**EXERCISE DIRECTIONS:** Produce a verbatim copy of the records, and keep the images out of it.

**MATERIAL SHOWN:**
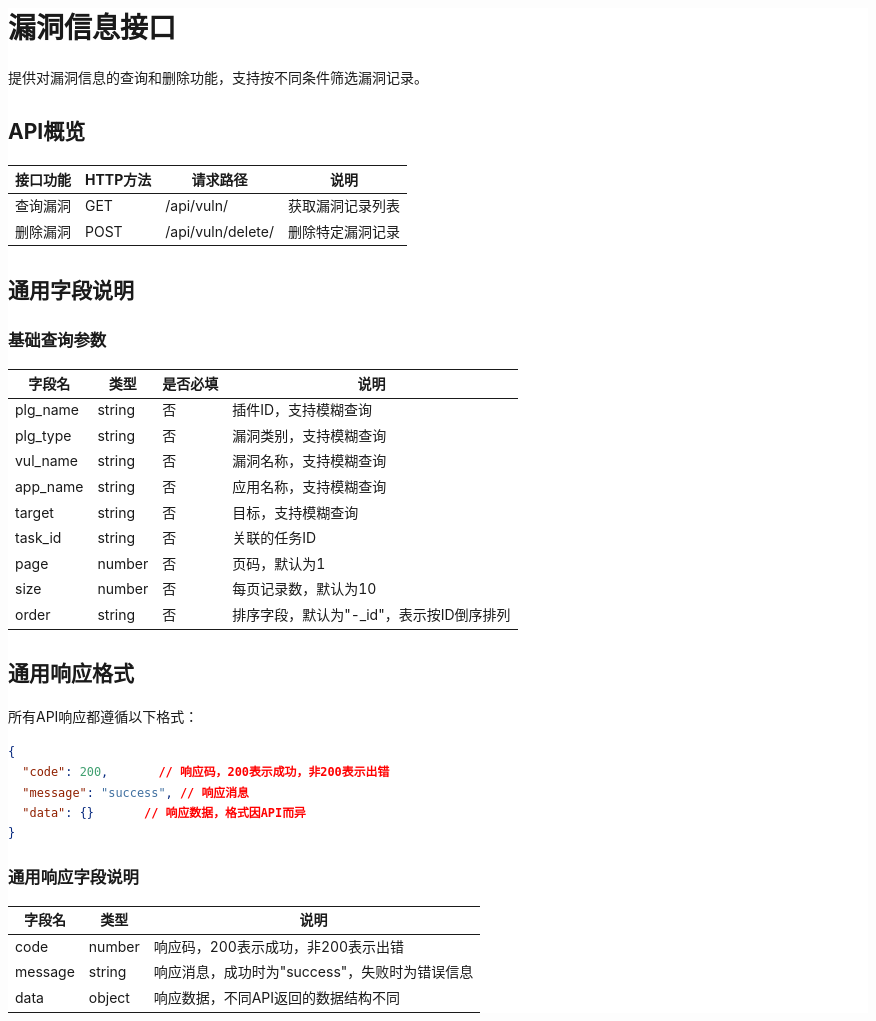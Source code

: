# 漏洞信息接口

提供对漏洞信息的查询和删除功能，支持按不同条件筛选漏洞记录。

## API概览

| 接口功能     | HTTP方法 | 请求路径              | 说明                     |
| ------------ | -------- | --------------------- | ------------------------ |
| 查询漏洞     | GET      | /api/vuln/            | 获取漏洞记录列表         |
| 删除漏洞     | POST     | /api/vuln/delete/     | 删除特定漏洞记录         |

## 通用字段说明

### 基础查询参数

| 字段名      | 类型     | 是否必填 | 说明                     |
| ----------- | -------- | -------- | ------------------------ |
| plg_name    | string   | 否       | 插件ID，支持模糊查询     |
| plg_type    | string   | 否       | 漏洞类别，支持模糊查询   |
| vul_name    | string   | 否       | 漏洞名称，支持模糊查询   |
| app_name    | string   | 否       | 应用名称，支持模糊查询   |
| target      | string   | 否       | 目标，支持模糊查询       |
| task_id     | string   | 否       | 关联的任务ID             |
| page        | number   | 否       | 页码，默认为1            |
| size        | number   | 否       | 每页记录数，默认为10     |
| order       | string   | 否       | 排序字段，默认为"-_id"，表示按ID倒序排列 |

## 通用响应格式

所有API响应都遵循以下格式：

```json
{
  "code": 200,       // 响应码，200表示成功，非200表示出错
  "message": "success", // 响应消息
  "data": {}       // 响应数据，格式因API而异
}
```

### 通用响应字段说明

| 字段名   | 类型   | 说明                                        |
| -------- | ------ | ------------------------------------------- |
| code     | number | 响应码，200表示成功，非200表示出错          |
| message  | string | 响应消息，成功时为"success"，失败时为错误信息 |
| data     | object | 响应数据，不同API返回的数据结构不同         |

**REPLY:**
Source code

:# 漏洞信息接口

提供对漏洞信息的查询和删除功能，支持按不同条件筛选漏洞记录。

## API概览

| 接口功能     | HTTP方法 | 请求路径              | 说明                     |
| ------------ | -------- | --------------------- | ------------------------ |
| 查询漏洞     | GET      | /api/vuln/            | 获取漏洞记录列表         |
| 删除漏洞     | POST     | /api/vuln/delete/     | 删除特定漏洞记录         |

## 通用字段说明

### 基础查询参数

| 字段名      | 类型     | 是否必填 | 说明                     |
| ----------- | -------- | -------- | ------------------------ |
| plg_name    | string   | 否       | 插件ID，支持模糊查询     |
| plg_type    | string   | 否       | 漏洞类别，支持模糊查询   |
| vul_name    | string   | 否       | 漏洞名称，支持模糊查询   |
| app_name    | string   | 否       | 应用名称，支持模糊查询   |
| target      | string   | 否       | 目标，支持模糊查询       |
| task_id     | string   | 否       | 关联的任务ID             |
| page        | number   | 否       | 页码，默认为1            |
| size        | number   | 否       | 每页记录数，默认为10     |
| order       | string   | 否       | 排序字段，默认为"-_id"，表示按ID倒序排列 |

## 通用响应格式

所有API响应都遵循以下格式：

```json
{
  "code": 200,       // 响应码，200表示成功，非200表示出错
  "message": "success", // 响应消息
  "data": {}       // 响应数据，格式因API而异
}
```

### 通用响应字段说明

| 字段名   | 类型   | 说明                                        |
| -------- | ------ | ------------------------------------------- |
| code     | number | 响应码，200表示成功，非200表示出错          |
| message  | string | 响应消息，成功时为"success"，失败时为错误信息 |
| data     | object | 响应数据，不同API返回的数据结构不同         |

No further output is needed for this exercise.